_YOUR OBJECTIVE_.
The whole listing below is to be output exactly, with no line skipped.

_PROVIDED RECORDS_.
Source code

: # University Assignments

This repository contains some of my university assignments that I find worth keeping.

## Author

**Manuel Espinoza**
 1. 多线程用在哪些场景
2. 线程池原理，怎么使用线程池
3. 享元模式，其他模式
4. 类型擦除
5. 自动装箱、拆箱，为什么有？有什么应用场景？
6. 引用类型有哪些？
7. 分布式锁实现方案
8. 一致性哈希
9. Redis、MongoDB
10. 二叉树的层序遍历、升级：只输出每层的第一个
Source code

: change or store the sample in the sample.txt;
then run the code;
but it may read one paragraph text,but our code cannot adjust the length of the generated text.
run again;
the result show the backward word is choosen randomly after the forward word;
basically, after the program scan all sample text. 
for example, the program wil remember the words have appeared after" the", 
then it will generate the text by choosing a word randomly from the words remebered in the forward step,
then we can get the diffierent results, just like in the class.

_ANSWER TO THE EXERCISE_.
Source code

: # University Assignments

This repository contains some of my university assignments that I find worth keeping.

## Author

**Manuel Espinoza**
 1. 多线程用在哪些场景
2. 线程池原理，怎么使用线程池
3. 享元模式，其他模式
4. 类型擦除
5. 自动装箱、拆箱，为什么有？有什么应用场景？
6. 引用类型有哪些？
7. 分布式锁实现方案
8. 一致性哈希
9. Redis、MongoDB
10. 二叉树的层序遍历、升级：只输出每层的第一个
Source code

: change or store the sample in the sample.txt;
then run the code;
but it may read one paragraph text,but our code cannot adjust the length of the generated text.
run again;
the result show the backward word is choosen randomly after the forward word;
basically, after the program scan all sample text. 
for example, the program wil remember the words have appeared after" the", 
then it will generate the text by choosing a word randomly from the words remebered in the forward step,
then we can get the diffierent results, just like in the class.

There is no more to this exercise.